Psychopaths often speak in a monotone voice.
It’s almost impossible to rile the psychopath enough to get him or her to raise their voice. Another common trait is that psychopaths routinely speak in a monotone voice. The rise and fall of inflection in most people’s verbal delivery is a sign of emotion. A psychopath doesn’t care and has no real emotion.
They lack empathy.
Empathy is a positive emotion, something you’ll never find in a psychopath. They simply cannot feel another’s pain, nor do they care to. As editor J. Reid Maloy writes in The Mark of Cain: Psychoanalytic Insight and the Psychopath, psychopaths display emotional detachment, severe narcissistic psychopathology, and minimal anxiety.
They will, however, respond to displays of extreme anger and fear, because they can exploit those emotions, not that they ever feel bad about causing them. On the contrary, they relish doing so.
Supremely arrogant, psychopaths feel they’re entitled.
No matter their upbringing, whether it was disadvantaged or privileged, psychopaths go through life feeling entitled. They’re due to be above others because this is the way they see themselves. Every word, as well as thought and action that comes from them stems from this feeling of entitlement. As such, psychopaths are extraordinarily arrogant.
Rules don’t apply to the psychopath.
Following the rules or obeying the laws of society is not something a psychopath pays any heed to. Indeed, psychopaths believe the rules don’t apply to them. They have a history of blatantly flaunting the rules, often deliberately doing something illegal just for the thrill of it, to get away with it, to show how superior they are from the rest of society.
If they get caught, psychopaths seem unconcerned with the consequences.

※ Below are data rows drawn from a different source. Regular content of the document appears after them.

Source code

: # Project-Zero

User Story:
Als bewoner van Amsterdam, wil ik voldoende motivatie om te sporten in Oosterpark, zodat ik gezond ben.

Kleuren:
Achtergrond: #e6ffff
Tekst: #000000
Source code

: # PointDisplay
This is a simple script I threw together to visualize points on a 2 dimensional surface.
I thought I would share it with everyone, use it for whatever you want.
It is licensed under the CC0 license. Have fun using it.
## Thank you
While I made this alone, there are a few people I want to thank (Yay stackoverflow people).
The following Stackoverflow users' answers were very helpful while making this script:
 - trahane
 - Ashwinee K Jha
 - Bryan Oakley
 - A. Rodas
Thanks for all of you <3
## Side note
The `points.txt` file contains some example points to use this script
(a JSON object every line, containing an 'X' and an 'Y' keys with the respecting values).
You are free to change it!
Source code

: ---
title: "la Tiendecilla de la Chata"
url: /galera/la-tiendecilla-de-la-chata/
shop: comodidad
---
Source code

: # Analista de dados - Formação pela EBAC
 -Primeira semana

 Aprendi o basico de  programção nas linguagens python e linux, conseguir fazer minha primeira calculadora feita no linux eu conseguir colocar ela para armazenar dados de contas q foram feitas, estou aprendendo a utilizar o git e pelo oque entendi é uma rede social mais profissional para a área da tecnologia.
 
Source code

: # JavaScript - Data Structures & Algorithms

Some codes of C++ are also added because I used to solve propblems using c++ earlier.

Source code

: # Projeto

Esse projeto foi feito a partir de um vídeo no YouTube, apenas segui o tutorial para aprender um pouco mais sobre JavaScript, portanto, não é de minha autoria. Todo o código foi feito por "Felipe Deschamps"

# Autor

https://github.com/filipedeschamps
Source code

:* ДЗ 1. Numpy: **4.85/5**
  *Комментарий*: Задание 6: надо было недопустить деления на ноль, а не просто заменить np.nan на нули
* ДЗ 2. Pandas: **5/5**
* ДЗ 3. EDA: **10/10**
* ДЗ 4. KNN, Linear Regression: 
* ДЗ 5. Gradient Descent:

If apprehended or caught in a lie, committing an illegal act, horrific crime or behaving unconscionably, psychopaths don’t care about the consequences. Many psychopaths react to getting caught as the price of doing business. It’s all about the gain, taking the risk to maximize rewards. If there’s a penalty, that’s only for now, it won’t last forever, nor will any consequence deter further bad acts by the psychopath.
They’re adept at lying to your face.
Who can lie to you with a straight face and you believe every word of it? At the top of the list is the true psychopath. Extremely deceitful, they’re able to lie this way because they feel entitled, they’re arrogant, rules don’t apply, they lack empathy, and they know what to say to get what they want. In fact, they’re skilled liars, often spinning elaborate tales that draw in victims. They’re also easily able to keep track of their lies, and spin yet more lies if confronted about the veracity of something he or she said.
As children, psychopaths often are violent toward siblings, commit other violent acts.
The psychopathic traits begin early for psychopaths, including a history of violence toward siblings and others, and killing animals early for the fun of it. Indeed, unlike sociopaths, whose behavior is learned, psychopaths are born that way.
They’re all about dominating and controlling others.
Summing up, a psychopath exists solely to dominate and control others. The more he or she can discover a weakness or vulnerability, the more likely the psychopath will take advantage in subsequent action. Interestingly, some highly successful business leaders may display a benign form of psychopathy known as “fearless dominance.”